L’enfant de Saigon de l’époque était donc hyper névrosé non exactement de l’argent en masse, car la masse, la fortune, ça n’existait pas, c’était hors de concept de la plupart des gens, maisdu petit jeu de l’argent.

Toute leur attention étaient tendue vers les petites actions susceptibles de rapporter quelque pièce ou billet.

Vous savez, une névrose, il faut la regarder de près. Par de moindres détails, elle entraîne dans une direction ou dans une toute autre.
Et là j’insiste, la névrose du fric, chez les Saigonnais d’alors était de se faire du petit fric, très souvent, constamment, du petit fric. Il y avait donc dans cette vision obsédante, la considération que l’argent devait obligatoirement tourner, circuler, vite, vite, passer d’une main à une autre. Observez le commerce de rue en Extrême-Orient et vous verrez ce qu’on ne voit pas ici : l’argent circuler.


Puis il y a eu l’influence Occidentale avec principalement les études poussées, l’acquisition des diplômes pour, plus tard, avoir un bon métier. Et la préoccupation à étudier a pris progressivement le dessus sur les jeux de rue, de trottoir. Chacun s’est replié dans sa chambre en sacrifiant ses instants présents, en investissant du sacrifice présent pour un futur meilleur. Et ce futur meilleur, ce fantasme qui se vit isolément des autres, ouvre la porte aux délires. D’autant que les médias de plus en plus présents montrent des cas de fortunes colossales édifiées un peu partout sur la planète.


Petit à petit, l’attrait pour l’argent s’est transformé. Il est passé d’une passion pour le jeu de billes ou de combat de coqs où l’on gagne trois sous, le jeu étant lui-même une composante énorme de cette passion, à une passion pour la fortune. Ce qui est toute autre chose.

Dans la névrose d’autrefois, il allait de soi qu’il fallait des partenaires de jeu. Il était donc indispensable d’être urbain, agréable, gai. Et il était également indispensable d’aider un ruiné à se rétablir en lui prêtant trois sous. On se prêtait tout le temps de l’argent, de personne à personne (la tontine étant un des aspects de ce principe).

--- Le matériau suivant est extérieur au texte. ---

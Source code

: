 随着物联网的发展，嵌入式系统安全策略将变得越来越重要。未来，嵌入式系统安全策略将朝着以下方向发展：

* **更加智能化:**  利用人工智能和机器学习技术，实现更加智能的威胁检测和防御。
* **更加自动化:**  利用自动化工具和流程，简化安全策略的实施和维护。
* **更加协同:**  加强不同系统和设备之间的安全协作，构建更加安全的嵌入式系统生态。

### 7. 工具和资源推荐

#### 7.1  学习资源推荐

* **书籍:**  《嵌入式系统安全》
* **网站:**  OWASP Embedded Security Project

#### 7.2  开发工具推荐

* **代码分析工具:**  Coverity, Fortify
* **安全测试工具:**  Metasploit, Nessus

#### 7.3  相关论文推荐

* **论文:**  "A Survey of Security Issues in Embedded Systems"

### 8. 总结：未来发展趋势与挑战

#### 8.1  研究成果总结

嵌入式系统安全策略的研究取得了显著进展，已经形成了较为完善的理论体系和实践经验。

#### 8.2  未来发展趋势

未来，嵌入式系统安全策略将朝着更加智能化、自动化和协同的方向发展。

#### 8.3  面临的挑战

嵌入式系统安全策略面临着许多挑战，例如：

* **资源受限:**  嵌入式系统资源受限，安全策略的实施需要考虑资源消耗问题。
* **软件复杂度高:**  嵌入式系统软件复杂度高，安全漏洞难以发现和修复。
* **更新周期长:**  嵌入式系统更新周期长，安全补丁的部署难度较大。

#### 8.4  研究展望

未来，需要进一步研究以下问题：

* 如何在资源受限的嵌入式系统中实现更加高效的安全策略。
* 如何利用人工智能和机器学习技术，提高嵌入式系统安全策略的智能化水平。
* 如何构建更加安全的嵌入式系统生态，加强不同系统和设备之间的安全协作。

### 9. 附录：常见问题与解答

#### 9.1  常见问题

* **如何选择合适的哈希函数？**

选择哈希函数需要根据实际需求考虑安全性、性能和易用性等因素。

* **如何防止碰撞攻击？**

Alors que dans la nouvelle version de cette névrose, on n’a plus du tout besoin de partenaires de jeu. On ne se voit pas jouer avec qui que ce soit. On se voit jouir de la seule possession de la fortune et des biens matériels qu’elle procure.
Dans la nouvelle version, les autres peuvent bien crever.

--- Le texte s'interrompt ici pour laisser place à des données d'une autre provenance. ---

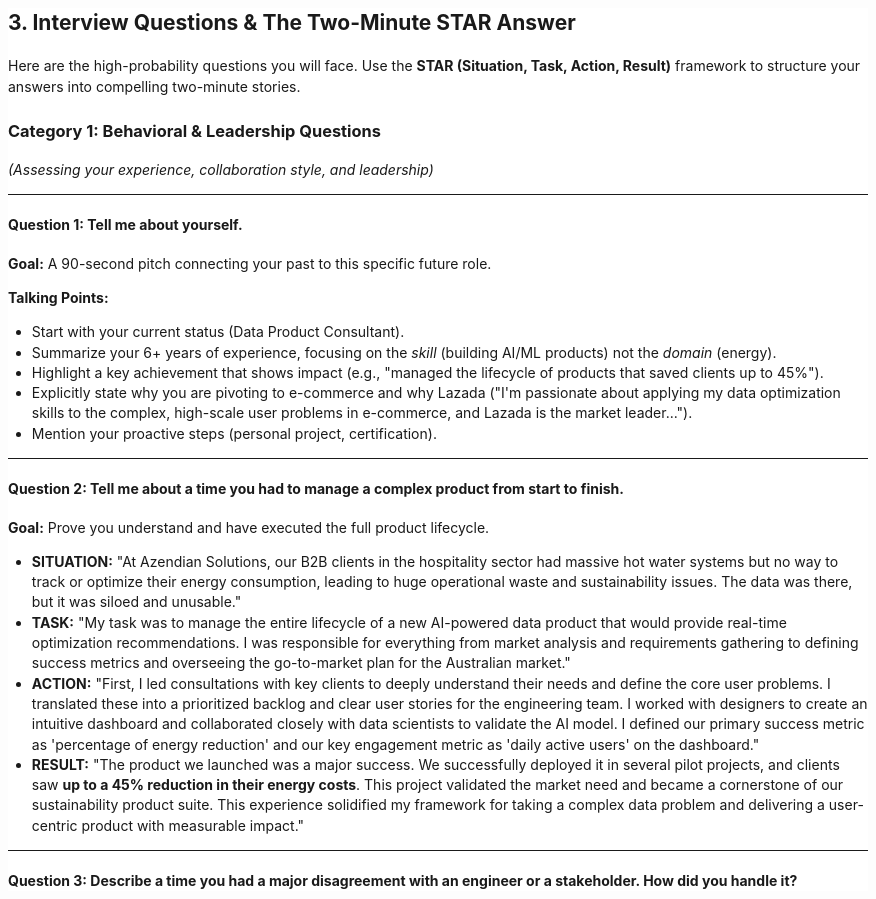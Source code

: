 ## 3. Interview Questions & The Two-Minute STAR Answer

Here are the high-probability questions you will face. Use the **STAR (Situation, Task, Action, Result)** framework to structure your answers into compelling two-minute stories.

### **Category 1: Behavioral & Leadership Questions**
*(Assessing your experience, collaboration style, and leadership)*

---

#### **Question 1: Tell me about yourself.**

**Goal:** A 90-second pitch connecting your past to this specific future role.

**Talking Points:**
*   Start with your current status (Data Product Consultant).
*   Summarize your 6+ years of experience, focusing on the *skill* (building AI/ML products) not the *domain* (energy).
*   Highlight a key achievement that shows impact (e.g., "managed the lifecycle of products that saved clients up to 45%").
*   Explicitly state why you are pivoting to e-commerce and why Lazada ("I'm passionate about applying my data optimization skills to the complex, high-scale user problems in e-commerce, and Lazada is the market leader...").
*   Mention your proactive steps (personal project, certification).

---

#### **Question 2: Tell me about a time you had to manage a complex product from start to finish.**

**Goal:** Prove you understand and have executed the full product lifecycle.

*   **SITUATION:** "At Azendian Solutions, our B2B clients in the hospitality sector had massive hot water systems but no way to track or optimize their energy consumption, leading to huge operational waste and sustainability issues. The data was there, but it was siloed and unusable."
*   **TASK:** "My task was to manage the entire lifecycle of a new AI-powered data product that would provide real-time optimization recommendations. I was responsible for everything from market analysis and requirements gathering to defining success metrics and overseeing the go-to-market plan for the Australian market."
*   **ACTION:** "First, I led consultations with key clients to deeply understand their needs and define the core user problems. I translated these into a prioritized backlog and clear user stories for the engineering team. I worked with designers to create an intuitive dashboard and collaborated closely with data scientists to validate the AI model. I defined our primary success metric as 'percentage of energy reduction' and our key engagement metric as 'daily active users' on the dashboard."
*   **RESULT:** "The product we launched was a major success. We successfully deployed it in several pilot projects, and clients saw **up to a 45% reduction in their energy costs**. This project validated the market need and became a cornerstone of our sustainability product suite. This experience solidified my framework for taking a complex data problem and delivering a user-centric product with measurable impact."

---

#### **Question 3: Describe a time you had a major disagreement with an engineer or a stakeholder. How did you handle it?**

Je considère qu’actuellement, le Vietnam pourrait être un des derniers endroits d’Asie où il reste encore une part conséquente de la névrose ancienne formule, celle qui place le jeu au centre de l’affaire. Celle où l’on n’envisage pas la fortune. Celle où l’on explose de joie pour avoir gagné à un jeu de cartes. Celle où il faut des camarades de jeu. Celle où il faut que ça grouille, celle où il faut des éclats, des cris, des rires. Celle où l’argent permet de jouer avec les autres, de créer des cris, des rires.

De nos jours, en France, l’exemple des énormes yatchs nous montre que l’objectif est de faire fortune pour s’isoler, pour pouvoir vivre sur une île où tout est façonné à sa manière. Cet objectif névrotique est bien plus difficile à avouer, et pour cause puisqu’il est associal, puisqu’il méprise le grouillant.

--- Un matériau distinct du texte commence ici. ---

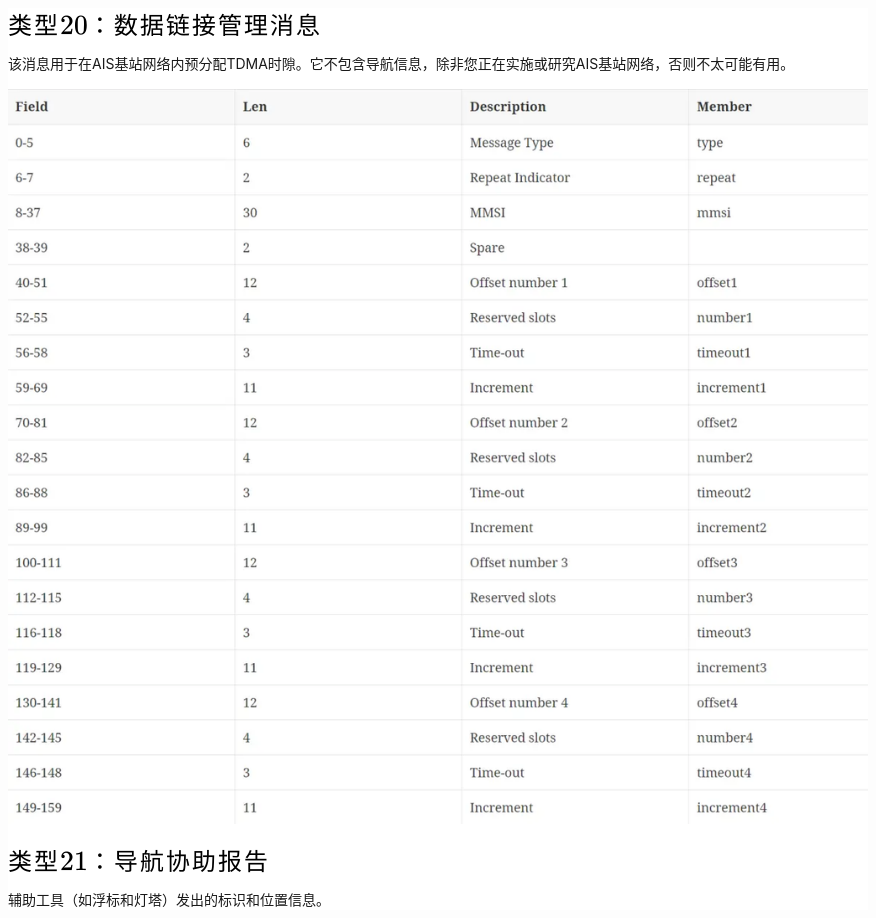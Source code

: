 ​![类型20：数据链接管理消息](assets/net-img-math-20230313114232-4a6u14w.svg)  
该消息用于在AIS基站网络内预分配TDMA时隙。它不包含导航信息，除非您正在实施或研究AIS基站网络，否则不太可能有用。

​![](assets/net-img-21240497-0c541cd96c8e57c0-20230313114232-7v9lbsd.png)​

​![类型21：导航协助报告](assets/net-img-math-20230313114232-xpr1vy8.svg)  
辅助工具（如浮标和灯塔）发出的标识和位置信息。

La névrose fric-jeu, quoique névrose donc forcément un peu inconnue par soi-même, pouvait tout de même s’avouer indirectement. On disait très clairement qu’on avait envie d’aller voir des potes pour jouer aux cartes avec eux.

La névrose fric-fortune, elle aussi nous échappe en zone de semi-conscience, mais elle est forcément bien plus muette puisque par essence, elle va à écraser complètement les autres et vise l’isolement maximal dans le confort matériel maximal.